**Work item**.
Return copies of the lines below that mention "ruptura".

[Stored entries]
▬▬▬▬▬▬

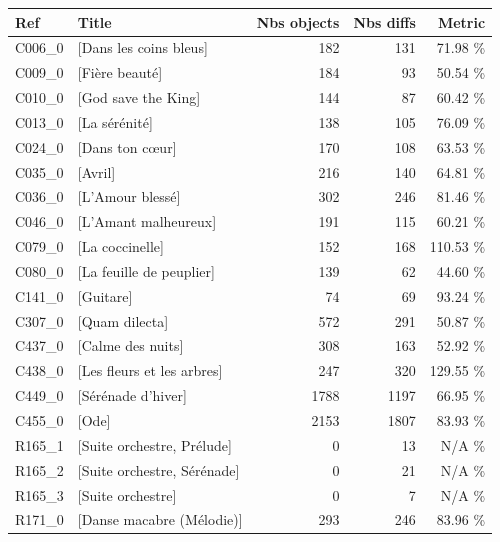 \begin{small}
\begin{tabular}{l|l|r|r|r}
\textbf{Ref} & \textbf{Title} & \textbf{Nbs objects} &  \textbf{Nbs diffs} & \textbf{Metric} \\ \hline
	C006\_0 & [Dans les coins bleus]  & 182 & 131 & 71.98 \% \\ 
		C009\_0 & [Fière beauté]  & 184 & 93 & 50.54 \% \\ 
		C010\_0 & [God save the King] & 144 & 87 & 60.42 \% \\ 
		C013\_0 & [La sérénité]  & 138 & 105 & 76.09 \% \\ 
		C024\_0 & [Dans ton cœur] & 170 & 108 & 63.53 \% \\ 
		C035\_0 & [Avril] & 216 & 140 & 64.81 \% \\ 
		C036\_0 & [L'Amour blessé] & 302 & 246 & 81.46 \% \\ 
		C046\_0 & [L'Amant malheureux] & 191 & 115 & 60.21 \% \\ 
		C079\_0 & [La coccinelle]  & 152 & 168 & 110.53 \% \\ 
		C080\_0 & [La feuille de peuplier] & 139 & 62 & 44.60 \% \\ 
		C141\_0 & [Guitare]  & 74 & 69 & 93.24 \% \\ 
		C307\_0 & [Quam dilecta] & 572 & 291 & 50.87 \% \\ 
		C437\_0 & [Calme des nuits] & 308 & 163 & 52.92 \% \\ 
		C438\_0 & [Les fleurs et les arbres] & 247 & 320 & 129.55 \% \\ 
		C449\_0 & [Sérénade d'hiver]  & 1788 & 1197 & 66.95 \% \\ 
		C455\_0 & [Ode]  & 2153 & 1807 & 83.93 \% \\ 
		R165\_1 & [Suite orchestre, Prélude] & 0 & 13 & N/A \% \\ 
		R165\_2 & [Suite orchestre, Sérénade] & 0 & 21 & N/A \% \\ 
		R165\_3 & [Suite orchestre] & 0 & 7 & N/A \% \\ 
		R171\_0 & [Danse macabre (Mélodie)]  & 293 & 246 & 83.96 \% \\ 
		\hline
\end{tabular}
\end{small}
	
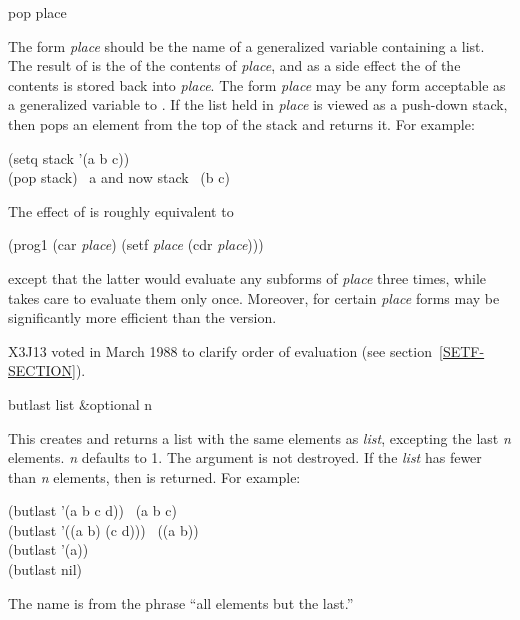 \begin{defmac}
pop place

The form {\it place} should be the name of a generalized variable
containing a list.  The result of  is the  of the contents
of {\it place}, and as a side effect the  of the contents is stored
back into {\it place}.  The form {\it place} may be any form acceptable as a
generalized variable to .  If the list held in {\it place} is
viewed as a push-down stack, then  pops an element from the top of
the stack and returns it.
For example:
\begin{lisp}
(setq stack '(a b c)) \\
(pop stack) \EV\ a  {\rm and now} stack \EV\ (b c)
\end{lisp}
The effect of  is roughly equivalent to
\begin{lisp}
(prog1 (car {\it place}) (setf {\it place} (cdr {\it place})))
\end{lisp}
except that the latter would evaluate any subforms of {\it place}
three times, while  takes care to evaluate them only once.
Moreover, for certain {\it place} forms  may be
significantly more efficient than the  version.
\begin{newer}
X3J13 voted in March 1988 
to clarify order of evaluation (see section~\ref{SETF-SECTION}).
\end{newer}
\end{defmac}

\begin{defun}[Function]
butlast list &optional n

This creates and returns a list with the same elements as {\it list},
excepting the last {\it n} elements.
{\it n} defaults to 1.  The argument is not destroyed.
If the {\it list} has fewer than {\it n} elements, then {\empty} is returned.
For example:
\begin{lisp}
(butlast '(a b c d)) \EV\ (a b c) \\
(butlast '((a b) (c d))) \EV\ ((a b)) \\
(butlast '(a)) \EV\ {\empty} \\
(butlast nil) \EV\ {\empty}
\end{lisp}
The name is from the phrase ``all elements but the last.''
\end{defun}

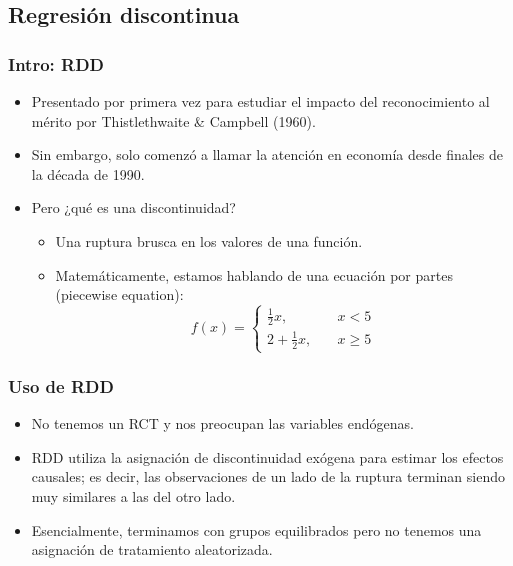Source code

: \documentclass[10pt, aspectratio=169, compress]{beamer}
\begin{document}
\subsection{Regresión discontinua}
\begin{frame}
	\frametitle{Intro: RDD}

	\begin{itemize}
		\item Presentado por primera vez para estudiar el impacto del reconocimiento al mérito por Thistlethwaite \& Campbell (1960).
		\item Sin embargo, solo comenzó a llamar la atención en economía desde finales de la década de 1990.
		\item Pero ¿qué es una discontinuidad?
		\begin{itemize}
			\item Una ruptura brusca en los valores de una función.
			\item Matemáticamente, estamos hablando de una ecuación por partes (piecewise equation):
			$$
			f(x) = \left\{
			\begin{array}{ll}
			\frac{1}{2} x, 	& \quad x < 5 \\
			2+\frac{1}{2}x,  & \quad x \geq 5
			\end{array}
			\right.
			$$
		\end{itemize}
	\end{itemize}
\end{frame}
\begin{frame}
	\frametitle{Uso de RDD}

	\begin{itemize}
		\item No tenemos un RCT y nos preocupan las variables endógenas.
		\item RDD utiliza la asignación de discontinuidad exógena para estimar los efectos causales; es decir, las observaciones de un lado de la ruptura terminan siendo muy similares a las del otro lado.
		\item Esencialmente, terminamos con grupos equilibrados pero no tenemos una asignación de tratamiento aleatorizada.
	\end{itemize}

\end{frame}
\end{document}
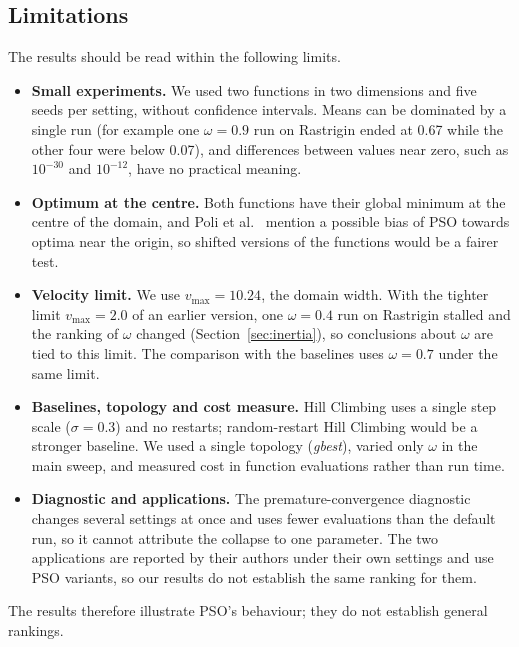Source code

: \documentclass[11pt,a4paper]{article}
\newcommand{\vmax}{v_{\max}}
\newcommand{\tn}[1]{\textit{#1}}
\begin{document}
\subsection{Limitations}\label{sec:limitations}
The results should be read within the following limits.
\begin{itemize}
\item \textbf{Small experiments.} We used two functions in two dimensions and five seeds per setting, without confidence intervals. Means can be dominated by a single run (for example one $\omega=0.9$ run on Rastrigin ended at 0.67 while the other four were below 0.07), and differences between values near zero, such as $10^{-30}$ and $10^{-12}$, have no practical meaning.
\item \textbf{Optimum at the centre.} Both functions have their global minimum at the centre of the domain, and Poli et al.~\cite[Sect.~7.1]{poli2007} mention a possible bias of PSO towards optima near the origin, so shifted versions of the functions would be a fairer test.
\item \textbf{Velocity limit.} We use $\vmax=10.24$, the domain width. With the tighter limit $\vmax=2.0$ of an earlier version, one $\omega=0.4$ run on Rastrigin stalled and the ranking of $\omega$ changed (Section~\ref{sec:inertia}), so conclusions about $\omega$ are tied to this limit. The comparison with the baselines uses $\omega=0.7$ under the same limit.
\item \textbf{Baselines, topology and cost measure.} Hill Climbing uses a single step scale ($\sigma=0.3$) and no restarts; random-restart Hill Climbing would be a stronger baseline. We used a single topology (\tn{gbest}), varied only $\omega$ in the main sweep, and measured cost in function evaluations rather than run time.
\item \textbf{Diagnostic and applications.} The premature-convergence diagnostic changes several settings at once and uses fewer evaluations than the default run, so it cannot attribute the collapse to one parameter. The two applications are reported by their authors under their own settings and use PSO variants, so our results do not establish the same ranking for them.
\end{itemize}
The results therefore illustrate PSO's behaviour; they do not establish general rankings.

\end{document}
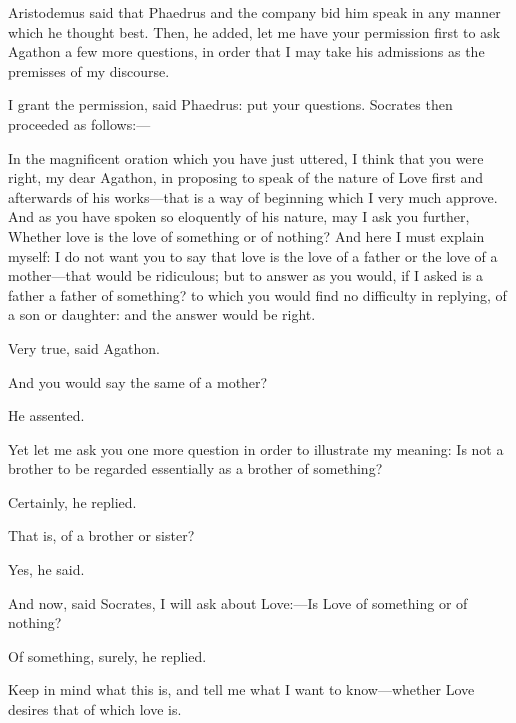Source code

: \documentclass[11pt,letter]{article}
\begin{document}
\par  Aristodemus said that Phaedrus and the company bid him speak in any manner which he thought best. Then, he added, let me have your permission first to ask Agathon a few more questions, in order that I may take his admissions as the premisses of my discourse.

\par  I grant the permission, said Phaedrus: put your questions. Socrates then proceeded as follows:—

\par  In the magnificent oration which you have just uttered, I think that you were right, my dear Agathon, in proposing to speak of the nature of Love first and afterwards of his works—that is a way of beginning which I very much approve. And as you have spoken so eloquently of his nature, may I ask you further, Whether love is the love of something or of nothing? And here I must explain myself: I do not want you to say that love is the love of a father or the love of a mother—that would be ridiculous; but to answer as you would, if I asked is a father a father of something? to which you would find no difficulty in replying, of a son or daughter: and the answer would be right.

\par  Very true, said Agathon.

\par  And you would say the same of a mother?

\par  He assented.

\par  Yet let me ask you one more question in order to illustrate my meaning: Is not a brother to be regarded essentially as a brother of something?

\par  Certainly, he replied.

\par  That is, of a brother or sister?

\par  Yes, he said.

\par  And now, said Socrates, I will ask about Love:—Is Love of something or of nothing?

\par  Of something, surely, he replied.

\par  Keep in mind what this is, and tell me what I want to know—whether Love desires that of which love is.
\end{document}
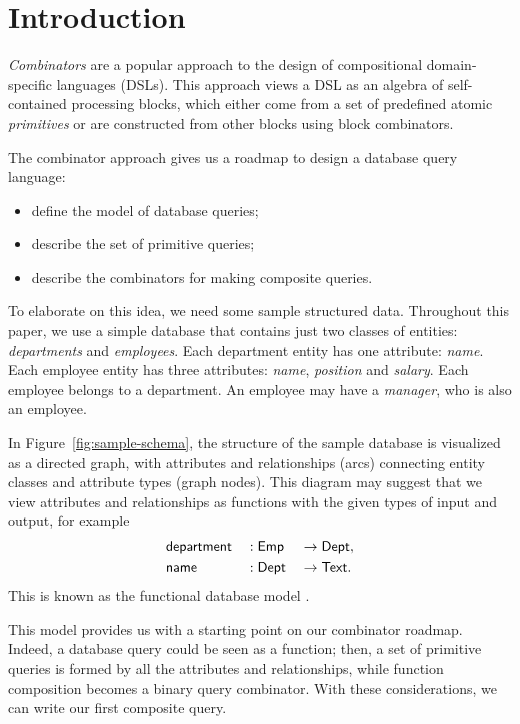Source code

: 
\section{Introduction}
\label{sec:introduction}

\emph{Combinators} are a popular approach to the design of compositional
domain-specific languages (DSLs). This approach views a DSL as an algebra of
self-con\-tained processing blocks, which either come from a set of predefined
atomic \emph{primitives} or are constructed from other blocks using block
combinators.

The combinator approach gives us a roadmap to design a database query language:

\begin{itemize}
\item
define the model of database queries;

\item
describe the set of primitive queries;

\item
describe the combinators for making composite queries.
\end{itemize}

To elaborate on this idea, we need some sample structured data.  Throughout
this paper, we use a simple database that contains just two classes of
entities: \emph{departments} and \emph{employees}.  Each department entity has
one attribute: \emph{name}.  Each employee entity has three attributes:
\emph{name}, \emph{position} and \emph{salary}.  Each employee belongs to a
department.  An employee may have a \emph{manager}, who is also an employee.

In Figure~\ref{fig:sample-schema}, the structure of the sample database is
visualized as a directed graph, with attributes and relationships (arcs)
connecting entity classes and attribute types (graph nodes).  This diagram may
suggest that we view attributes and relationships as functions with the given
types of input and output, for example
\begin{alignat*}{3}
    & \mathsf{department} && : \mathsf{Emp} && \to \mathsf{Dept}, \\
    & \mathsf{name} && : \mathsf{Dept} && \to \mathsf{Text}.
\end{alignat*}
This is known as the functional database model \cite{Kerschberg1976,
Sibley1977}.



This model provides us with a starting point on our combinator roadmap.
Indeed, a database query could be seen as a function; then, a set of primitive
queries is formed by all the attributes and relationships, while function
composition becomes a binary query combinator.  With these considerations, we
can write our first composite query.

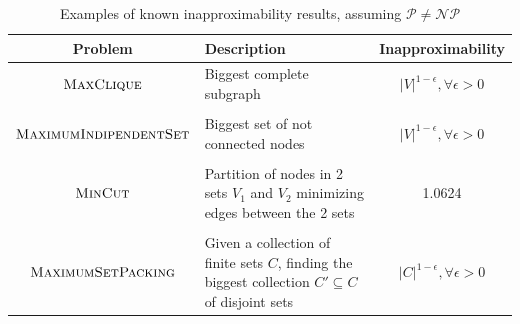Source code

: \begin{table}
	\centering
	\caption{Examples of known inapproximability results, assuming $\mathcal{P}
			\neq \mathcal{NP} $ \cite{10.1007/3-540-63248-4_10} }
	\label{tab:inapproximability-examples}
	\begin{tabular}{c|p{5cm}|c}
		Problem                                                          & Description                                                   & Inapproximability \\
		\hline
		$ \textsc{MaxClique} $                                           & Biggest complete subgraph                                     & $|V|^{1-
		\epsilon}, \forall \epsilon > 0 $                                                                                                                    \\
		                                                                 &                                                               &                   \\
		$ \textsc{MaximumIndipendentSet} $                               &
		Biggest set of not connected nodes                               & $|V|^{1-
		\epsilon}, \forall \epsilon > 0 $                                                                                                                    \\
		                                                                 &                                                               &                   \\
		$ \textsc{MinCut} $                                              & Partition of nodes in 2 sets $V_1$ and $V_2$ minimizing edges
		between the 2 sets                                               & 1.0624                                                                            \\
		                                                                 &                                                               &                   \\
		$ \textsc{MaximumSetPacking} $                                   & Given a collection of
		finite sets $C$,
		finding the biggest collection $C' \subseteq C$ of disjoint sets & $|C|^{1-
		\epsilon}, \forall \epsilon > 0 $                                                                                                                    \\
	\end{tabular}
\end{table}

▬▬▬▬▬▬

**Solution**.
			\item Una ruptura brusca en los valores de una función.
		\item RDD utiliza la asignación de discontinuidad exógena para estimar los efectos causales; es decir, las observaciones de un lado de la ruptura terminan siendo muy similares a las del otro lado.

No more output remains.